It’s Beckey who swims to mind as I slam into Mile 90 of the ride cyclists affectionately call the “Cannibal Classic,” between the Colorado mountain towns of Crested Butte and Creede. Three days into a week-long, 500-mile cycling tour through the highest of southwest Colorado’s spectacular high country — a vacation I’ve mentally dubbed the Hypoxic Tour — I’ve had to earn every wildflower and every Kodachrome moment with a crank of the pedal.

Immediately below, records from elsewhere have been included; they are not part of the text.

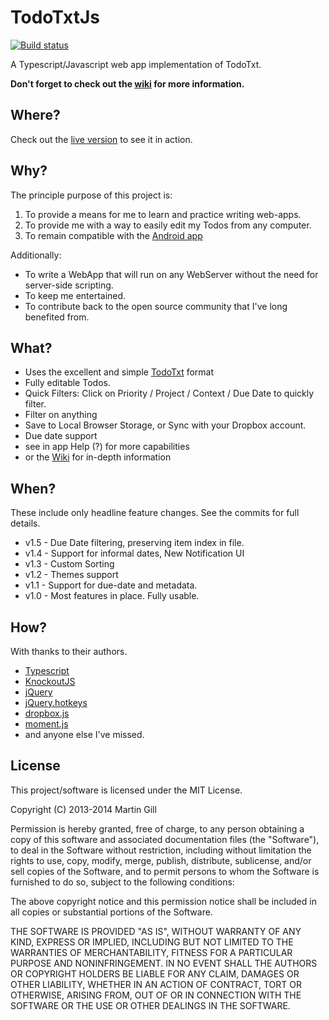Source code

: TodoTxtJs
=========
[![Build status](https://ci.appveyor.com/api/projects/status/0dpdxyr7lvxmavu2)](https://ci.appveyor.com/project/MartinSGill/todotxtjs)

A Typescript/Javascript web app implementation of TodoTxt.

__Don't forget to check out the [wiki](https://github.com/MartinSGill/TodoTxtJs/wiki) for more information.__

Where?
------

Check out the [live version](http://todo.martinsgill.co.uk) to see it in action.

Why?
----

The principle purpose of this project is:

1. To provide a means for me to learn and practice writing web-apps.
2. To provide me with a way to easily edit my Todos from any computer.
3. To remain compatible with the [Android app](https://play.google.com/store/apps/details?id=com.todotxt.todotxttouch)

Additionally:

* To write a WebApp that will run on any WebServer without the need for server-side scripting.
* To keep me entertained.
* To contribute back to the open source community that I've long benefited from.

What?
-----

* Uses the excellent and simple [TodoTxt](http://www.todotxt.com) format
* Fully editable Todos.
* Quick Filters: Click on Priority / Project / Context / Due Date to quickly filter.
* Filter on anything
* Save to Local Browser Storage, or Sync with your Dropbox account.
* Due date support
* see in app Help (?) for more capabilities
* or the [Wiki](https://github.com/MartinSGill/TodoTxtJs/wiki) for in-depth information

When?
-----

These include only headline feature changes. See the commits for full details.

* v1.5 - Due Date filtering, preserving item index in file.
* v1.4 - Support for informal dates, New Notification UI
* v1.3 - Custom Sorting
* v1.2 - Themes support
* v1.1 - Support for due-date and metadata.
* v1.0 - Most features in place. Fully usable.

How?
----

With thanks to their authors.

* [Typescript](http://http://www.typescriptlang.org/)
* [KnockoutJS](http://www.knockoutjs.com)
* [jQuery](http://jquery.com)
* [jQuery.hotkeys](https://github.com/jeresig/jquery.hotkeys/)
* [dropbox.js](https://github.com/dropbox/dropbox-js)
* [moment.js](http://momentjs.com)
* and anyone else I've missed.

License
-------

This project/software is licensed under the MIT License.

Copyright (C) 2013-2014 Martin Gill

Permission is hereby granted, free of charge, to any person obtaining
a copy of this software and associated documentation files (the
"Software"), to deal in the Software without restriction, including
without limitation the rights to use, copy, modify, merge, publish,
distribute, sublicense, and/or sell copies of the Software, and to
permit persons to whom the Software is furnished to do so, subject to
the following conditions:

The above copyright notice and this permission notice shall be
included in all copies or substantial portions of the Software.

THE SOFTWARE IS PROVIDED "AS IS", WITHOUT WARRANTY OF ANY KIND,
EXPRESS OR IMPLIED, INCLUDING BUT NOT LIMITED TO THE WARRANTIES OF
MERCHANTABILITY, FITNESS FOR A PARTICULAR PURPOSE AND
NONINFRINGEMENT. IN NO EVENT SHALL THE AUTHORS OR COPYRIGHT HOLDERS BE
LIABLE FOR ANY CLAIM, DAMAGES OR OTHER LIABILITY, WHETHER IN AN ACTION
OF CONTRACT, TORT OR OTHERWISE, ARISING FROM, OUT OF OR IN CONNECTION
WITH THE SOFTWARE OR THE USE OR OTHER DEALINGS IN THE SOFTWARE.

But now this — this is just unfair: At the foot of 11,530-foot Slumgullion Pass, the road bucks rudely, takes aim at a summer sky curdling with thunderheads . . . and pegs there for the next 3,000 feet. The piney mountain air sours with the smell of burning brake pads from panicked Winnebago drivers trying not to hurtle off the mountain. I grind slowly upward in my granny gear on wheezy sea-level lungs, my hamstrings as tight as banjo strings. I chew on Beckey’s wisdom with gritted teeth; I badly need to believe that so much pain will make the colors brighter. Sniffing weakness, the asphalt now rears up to nearly a 10 percent grade.
I take stock: I am last in the group. I am all alone. I could push my bike uphill faster than this. I think, well, at least things can’t get any worse.
Then it begins to hail.
Masochism on wheels
Maybe “normal” vacations bore you, too. Maybe to you, too, beaches feel like morgues with better lighting. When I have a holiday, I need to move — preferably on a sweaty adventure to remote beauty. True, my itchy feet have taken me in over my head more than once. But that has only birthed my own twisted travel corollary to Beckey’s maxim: You never forget the moments you’d rather not remember.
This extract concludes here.